(Data for this task begins)

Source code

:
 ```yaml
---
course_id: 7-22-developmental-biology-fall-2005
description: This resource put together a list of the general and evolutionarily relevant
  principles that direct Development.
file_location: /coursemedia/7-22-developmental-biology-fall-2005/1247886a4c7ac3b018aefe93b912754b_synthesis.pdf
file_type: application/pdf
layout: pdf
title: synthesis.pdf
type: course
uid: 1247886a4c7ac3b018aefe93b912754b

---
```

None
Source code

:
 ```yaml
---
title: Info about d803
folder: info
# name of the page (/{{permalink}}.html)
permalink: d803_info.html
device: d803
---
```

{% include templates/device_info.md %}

(Data for this task ends)
(Data for this task begins)

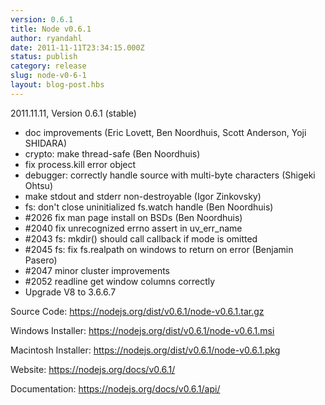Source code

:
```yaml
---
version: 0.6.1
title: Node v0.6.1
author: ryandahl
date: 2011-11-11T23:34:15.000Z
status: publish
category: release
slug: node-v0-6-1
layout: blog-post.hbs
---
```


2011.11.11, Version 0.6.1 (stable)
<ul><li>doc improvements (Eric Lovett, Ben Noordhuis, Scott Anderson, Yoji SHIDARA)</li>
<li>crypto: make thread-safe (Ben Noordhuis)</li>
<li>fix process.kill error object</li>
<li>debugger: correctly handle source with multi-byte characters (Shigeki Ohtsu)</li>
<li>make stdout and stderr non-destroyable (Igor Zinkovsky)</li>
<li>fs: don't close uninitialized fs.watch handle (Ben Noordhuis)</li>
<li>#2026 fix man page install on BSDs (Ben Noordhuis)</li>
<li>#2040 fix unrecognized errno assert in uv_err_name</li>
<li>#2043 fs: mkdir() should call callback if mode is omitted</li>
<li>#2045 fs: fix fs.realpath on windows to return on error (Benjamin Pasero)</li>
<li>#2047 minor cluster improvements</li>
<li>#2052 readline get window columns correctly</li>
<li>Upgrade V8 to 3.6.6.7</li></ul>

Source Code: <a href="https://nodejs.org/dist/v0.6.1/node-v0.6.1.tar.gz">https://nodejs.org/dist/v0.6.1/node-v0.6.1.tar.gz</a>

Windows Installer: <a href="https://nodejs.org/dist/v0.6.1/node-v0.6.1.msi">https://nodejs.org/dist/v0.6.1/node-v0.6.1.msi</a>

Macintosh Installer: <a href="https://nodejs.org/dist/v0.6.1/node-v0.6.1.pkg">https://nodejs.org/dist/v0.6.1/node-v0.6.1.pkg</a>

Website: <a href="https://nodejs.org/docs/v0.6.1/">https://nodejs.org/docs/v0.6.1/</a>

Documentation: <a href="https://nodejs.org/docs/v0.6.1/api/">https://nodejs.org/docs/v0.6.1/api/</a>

(Data for this task ends)

What needs to be done
Filtering the entries above by the word "error", copy each line that matches.

Solution for this problem
<li>fix process.kill error object</li>
<li>#2045 fs: fix fs.realpath on windows to return on error (Benjamin Pasero)</li>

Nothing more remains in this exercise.